Action item – Nothing in the data may be omitted; output it all verbatim.

++++ Extracted information ++++

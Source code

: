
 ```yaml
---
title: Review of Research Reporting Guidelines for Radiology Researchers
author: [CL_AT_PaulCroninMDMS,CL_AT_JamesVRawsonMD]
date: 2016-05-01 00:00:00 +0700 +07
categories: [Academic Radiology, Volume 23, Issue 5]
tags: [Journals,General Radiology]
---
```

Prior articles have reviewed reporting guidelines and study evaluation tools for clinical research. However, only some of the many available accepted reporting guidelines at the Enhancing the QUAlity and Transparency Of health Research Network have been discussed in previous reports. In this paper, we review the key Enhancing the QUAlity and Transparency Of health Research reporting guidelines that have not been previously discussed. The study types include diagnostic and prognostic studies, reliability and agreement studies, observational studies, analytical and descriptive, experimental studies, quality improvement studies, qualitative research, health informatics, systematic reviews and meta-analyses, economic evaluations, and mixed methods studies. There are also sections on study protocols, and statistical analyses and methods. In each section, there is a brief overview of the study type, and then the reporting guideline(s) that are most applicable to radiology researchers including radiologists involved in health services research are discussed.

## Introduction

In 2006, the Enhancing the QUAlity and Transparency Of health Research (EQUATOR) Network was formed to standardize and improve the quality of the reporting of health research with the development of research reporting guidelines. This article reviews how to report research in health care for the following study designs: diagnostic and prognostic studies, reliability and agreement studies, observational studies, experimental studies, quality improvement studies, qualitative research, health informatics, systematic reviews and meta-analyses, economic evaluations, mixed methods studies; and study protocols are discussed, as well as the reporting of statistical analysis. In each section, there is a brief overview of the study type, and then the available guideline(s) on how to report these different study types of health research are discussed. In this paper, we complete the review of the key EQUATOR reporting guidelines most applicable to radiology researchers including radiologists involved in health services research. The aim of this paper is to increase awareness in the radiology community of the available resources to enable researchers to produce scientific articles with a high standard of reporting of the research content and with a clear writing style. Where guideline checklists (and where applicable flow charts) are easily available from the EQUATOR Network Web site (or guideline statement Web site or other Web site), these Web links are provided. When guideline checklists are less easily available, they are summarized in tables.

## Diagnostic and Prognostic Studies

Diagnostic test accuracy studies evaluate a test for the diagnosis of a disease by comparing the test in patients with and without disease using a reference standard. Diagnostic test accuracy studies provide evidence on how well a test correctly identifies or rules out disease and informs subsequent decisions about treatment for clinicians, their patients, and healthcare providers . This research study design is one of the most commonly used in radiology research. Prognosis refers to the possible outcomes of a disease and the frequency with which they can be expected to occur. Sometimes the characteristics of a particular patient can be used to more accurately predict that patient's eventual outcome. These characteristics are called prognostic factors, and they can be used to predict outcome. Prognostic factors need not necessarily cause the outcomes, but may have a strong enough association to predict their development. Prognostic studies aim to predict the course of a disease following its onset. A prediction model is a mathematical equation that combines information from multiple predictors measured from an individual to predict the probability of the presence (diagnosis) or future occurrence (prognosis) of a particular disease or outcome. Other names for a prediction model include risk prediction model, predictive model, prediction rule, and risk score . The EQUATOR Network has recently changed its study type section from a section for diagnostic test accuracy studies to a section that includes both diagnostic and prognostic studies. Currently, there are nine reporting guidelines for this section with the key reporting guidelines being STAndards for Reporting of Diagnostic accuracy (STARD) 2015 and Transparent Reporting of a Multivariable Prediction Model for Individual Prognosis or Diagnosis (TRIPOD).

++++

Solution for this exercise –
Source code

:
 ```yaml
---
title: Review of Research Reporting Guidelines for Radiology Researchers
author: [CL_AT_PaulCroninMDMS,CL_AT_JamesVRawsonMD]
date: 2016-05-01 00:00:00 +0700 +07
categories: [Academic Radiology, Volume 23, Issue 5]
tags: [Journals,General Radiology]
---
```

Prior articles have reviewed reporting guidelines and study evaluation tools for clinical research. However, only some of the many available accepted reporting guidelines at the Enhancing the QUAlity and Transparency Of health Research Network have been discussed in previous reports. In this paper, we review the key Enhancing the QUAlity and Transparency Of health Research reporting guidelines that have not been previously discussed. The study types include diagnostic and prognostic studies, reliability and agreement studies, observational studies, analytical and descriptive, experimental studies, quality improvement studies, qualitative research, health informatics, systematic reviews and meta-analyses, economic evaluations, and mixed methods studies. There are also sections on study protocols, and statistical analyses and methods. In each section, there is a brief overview of the study type, and then the reporting guideline(s) that are most applicable to radiology researchers including radiologists involved in health services research are discussed.

## Introduction

In 2006, the Enhancing the QUAlity and Transparency Of health Research (EQUATOR) Network was formed to standardize and improve the quality of the reporting of health research with the development of research reporting guidelines. This article reviews how to report research in health care for the following study designs: diagnostic and prognostic studies, reliability and agreement studies, observational studies, experimental studies, quality improvement studies, qualitative research, health informatics, systematic reviews and meta-analyses, economic evaluations, mixed methods studies; and study protocols are discussed, as well as the reporting of statistical analysis. In each section, there is a brief overview of the study type, and then the available guideline(s) on how to report these different study types of health research are discussed. In this paper, we complete the review of the key EQUATOR reporting guidelines most applicable to radiology researchers including radiologists involved in health services research. The aim of this paper is to increase awareness in the radiology community of the available resources to enable researchers to produce scientific articles with a high standard of reporting of the research content and with a clear writing style. Where guideline checklists (and where applicable flow charts) are easily available from the EQUATOR Network Web site (or guideline statement Web site or other Web site), these Web links are provided. When guideline checklists are less easily available, they are summarized in tables.

## Diagnostic and Prognostic Studies

Diagnostic test accuracy studies evaluate a test for the diagnosis of a disease by comparing the test in patients with and without disease using a reference standard. Diagnostic test accuracy studies provide evidence on how well a test correctly identifies or rules out disease and informs subsequent decisions about treatment for clinicians, their patients, and healthcare providers . This research study design is one of the most commonly used in radiology research. Prognosis refers to the possible outcomes of a disease and the frequency with which they can be expected to occur. Sometimes the characteristics of a particular patient can be used to more accurately predict that patient's eventual outcome. These characteristics are called prognostic factors, and they can be used to predict outcome. Prognostic factors need not necessarily cause the outcomes, but may have a strong enough association to predict their development. Prognostic studies aim to predict the course of a disease following its onset. A prediction model is a mathematical equation that combines information from multiple predictors measured from an individual to predict the probability of the presence (diagnosis) or future occurrence (prognosis) of a particular disease or outcome. Other names for a prediction model include risk prediction model, predictive model, prediction rule, and risk score . The EQUATOR Network has recently changed its study type section from a section for diagnostic test accuracy studies to a section that includes both diagnostic and prognostic studies. Currently, there are nine reporting guidelines for this section with the key reporting guidelines being STAndards for Reporting of Diagnostic accuracy (STARD) 2015 and Transparent Reporting of a Multivariable Prediction Model for Individual Prognosis or Diagnosis (TRIPOD).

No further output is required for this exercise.